Board members also discussed other allocations that affected available local dollars. McLamb said the district is implementing year one of a five-year plan to place a school nurse in each building; the district budgeted to add two nurses this year and has hired a third, with the possibility of a fourth driven by individual student needs. Committee members noted that several required expenditures and past redirects have constrained the district's ability to fund recurring supplements without additional county support.

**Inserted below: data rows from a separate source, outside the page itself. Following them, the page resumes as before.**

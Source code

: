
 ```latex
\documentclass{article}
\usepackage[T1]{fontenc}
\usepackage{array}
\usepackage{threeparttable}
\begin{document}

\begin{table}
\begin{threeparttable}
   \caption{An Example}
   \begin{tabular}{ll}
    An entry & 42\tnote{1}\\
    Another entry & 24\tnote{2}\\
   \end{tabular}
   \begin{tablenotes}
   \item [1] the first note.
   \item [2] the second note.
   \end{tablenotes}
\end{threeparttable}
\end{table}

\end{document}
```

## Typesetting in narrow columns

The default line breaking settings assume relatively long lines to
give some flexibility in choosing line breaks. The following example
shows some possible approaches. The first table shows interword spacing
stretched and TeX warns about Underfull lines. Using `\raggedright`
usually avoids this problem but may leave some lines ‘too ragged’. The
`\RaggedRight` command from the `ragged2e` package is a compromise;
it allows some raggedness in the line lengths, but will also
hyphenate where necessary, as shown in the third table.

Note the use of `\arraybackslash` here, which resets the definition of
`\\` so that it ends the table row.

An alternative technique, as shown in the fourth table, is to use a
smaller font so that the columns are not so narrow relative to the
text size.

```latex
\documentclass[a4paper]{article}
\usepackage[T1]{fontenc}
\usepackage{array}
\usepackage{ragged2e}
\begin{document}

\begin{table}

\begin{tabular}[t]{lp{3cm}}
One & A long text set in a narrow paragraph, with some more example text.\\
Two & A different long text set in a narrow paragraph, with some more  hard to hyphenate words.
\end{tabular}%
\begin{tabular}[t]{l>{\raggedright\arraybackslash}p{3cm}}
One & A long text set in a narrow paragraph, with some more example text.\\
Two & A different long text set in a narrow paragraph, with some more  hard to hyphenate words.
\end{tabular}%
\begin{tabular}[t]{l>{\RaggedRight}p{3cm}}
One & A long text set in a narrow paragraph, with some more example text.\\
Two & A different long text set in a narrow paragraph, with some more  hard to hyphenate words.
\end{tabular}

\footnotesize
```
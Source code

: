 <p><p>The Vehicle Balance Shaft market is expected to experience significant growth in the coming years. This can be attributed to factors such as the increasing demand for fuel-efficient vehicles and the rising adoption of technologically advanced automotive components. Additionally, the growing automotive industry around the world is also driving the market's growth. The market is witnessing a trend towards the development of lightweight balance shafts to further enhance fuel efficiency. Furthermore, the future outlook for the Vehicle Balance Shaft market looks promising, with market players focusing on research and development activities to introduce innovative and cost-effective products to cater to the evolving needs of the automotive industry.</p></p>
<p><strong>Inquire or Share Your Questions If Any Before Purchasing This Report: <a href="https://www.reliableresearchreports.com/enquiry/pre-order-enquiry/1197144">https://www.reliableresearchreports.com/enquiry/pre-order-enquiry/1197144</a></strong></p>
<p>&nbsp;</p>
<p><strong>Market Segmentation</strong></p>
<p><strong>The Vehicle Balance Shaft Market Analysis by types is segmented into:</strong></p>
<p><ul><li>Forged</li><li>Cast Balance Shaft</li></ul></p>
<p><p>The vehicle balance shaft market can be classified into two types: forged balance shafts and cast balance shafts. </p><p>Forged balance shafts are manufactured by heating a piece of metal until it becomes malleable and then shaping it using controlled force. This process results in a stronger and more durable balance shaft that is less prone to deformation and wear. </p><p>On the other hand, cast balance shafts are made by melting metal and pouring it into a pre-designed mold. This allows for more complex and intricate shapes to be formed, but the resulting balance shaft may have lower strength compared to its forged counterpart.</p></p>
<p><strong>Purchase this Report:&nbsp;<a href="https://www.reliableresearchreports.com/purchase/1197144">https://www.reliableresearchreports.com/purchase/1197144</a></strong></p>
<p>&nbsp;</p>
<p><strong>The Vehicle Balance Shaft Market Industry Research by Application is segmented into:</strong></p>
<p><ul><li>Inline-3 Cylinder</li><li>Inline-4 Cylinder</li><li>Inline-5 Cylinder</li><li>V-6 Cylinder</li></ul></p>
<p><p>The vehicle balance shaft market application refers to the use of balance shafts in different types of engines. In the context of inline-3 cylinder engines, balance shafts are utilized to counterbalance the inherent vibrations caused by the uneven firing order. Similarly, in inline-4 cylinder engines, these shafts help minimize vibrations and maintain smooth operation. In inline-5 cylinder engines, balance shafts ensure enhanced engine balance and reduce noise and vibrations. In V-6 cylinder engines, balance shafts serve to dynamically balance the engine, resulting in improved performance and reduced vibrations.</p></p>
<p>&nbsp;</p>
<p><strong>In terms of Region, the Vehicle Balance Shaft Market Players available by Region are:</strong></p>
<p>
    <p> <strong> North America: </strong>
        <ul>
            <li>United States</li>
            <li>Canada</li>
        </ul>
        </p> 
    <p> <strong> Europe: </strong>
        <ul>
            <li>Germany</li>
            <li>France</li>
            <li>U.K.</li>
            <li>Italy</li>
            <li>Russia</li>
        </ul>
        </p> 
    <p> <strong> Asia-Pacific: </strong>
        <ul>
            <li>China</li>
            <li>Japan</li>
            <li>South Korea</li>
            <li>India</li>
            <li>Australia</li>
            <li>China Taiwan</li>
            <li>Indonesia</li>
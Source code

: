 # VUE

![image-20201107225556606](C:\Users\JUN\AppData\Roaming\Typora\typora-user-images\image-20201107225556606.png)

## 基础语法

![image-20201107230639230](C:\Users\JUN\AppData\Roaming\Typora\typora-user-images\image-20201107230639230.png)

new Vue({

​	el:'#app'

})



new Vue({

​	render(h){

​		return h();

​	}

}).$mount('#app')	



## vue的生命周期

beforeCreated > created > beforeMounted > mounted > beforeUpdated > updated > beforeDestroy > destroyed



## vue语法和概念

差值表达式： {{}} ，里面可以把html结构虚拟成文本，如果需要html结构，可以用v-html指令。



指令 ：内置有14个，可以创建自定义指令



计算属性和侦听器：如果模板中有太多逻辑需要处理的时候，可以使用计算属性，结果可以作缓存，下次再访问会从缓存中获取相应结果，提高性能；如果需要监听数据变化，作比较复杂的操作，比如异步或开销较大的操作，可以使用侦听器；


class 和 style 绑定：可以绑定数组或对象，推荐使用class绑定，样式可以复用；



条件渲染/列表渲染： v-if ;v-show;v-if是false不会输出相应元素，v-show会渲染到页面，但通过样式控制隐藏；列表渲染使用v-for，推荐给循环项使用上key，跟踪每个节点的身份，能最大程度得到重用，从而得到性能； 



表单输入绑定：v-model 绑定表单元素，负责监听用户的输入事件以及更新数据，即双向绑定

Chair Ben Shimp asked the county commissioners for clearer communication and said appeals to the public and media were intended to correct misinformation, not to create antagonism between the board and commissioners. "To the chair of the Union County Board of Commissioners and the vice chairman and the other members, we are not desiring an adversarial relationship with you," Shimp said, adding that no member of the school board had claimed the commissioners did not provide any funding.
The finance committee voted to place the salary supplement recommendation on the consent agenda of the full Union County Board of Education meeting on Nov. 6, 2025. The motion was moved and seconded and the committee recorded unanimous assent on the committee's voice vote.
The full board will consider the recommendation at its Nov. 6 consent agenda; the district's next scheduled board meeting is Nov. 25, 2025. McLamb noted the board of commissioners indicated they may consider additional funding if the state enacts later budget allocations and advised the district could request supplemental funds then.
Votes at a glance: The Finance Committee approved forwarding the 2025-26 salary supplement recommendation (one $1,000 annual supplement, retroactive to July 2025) to the full board for consideration on Nov. 6, 2025.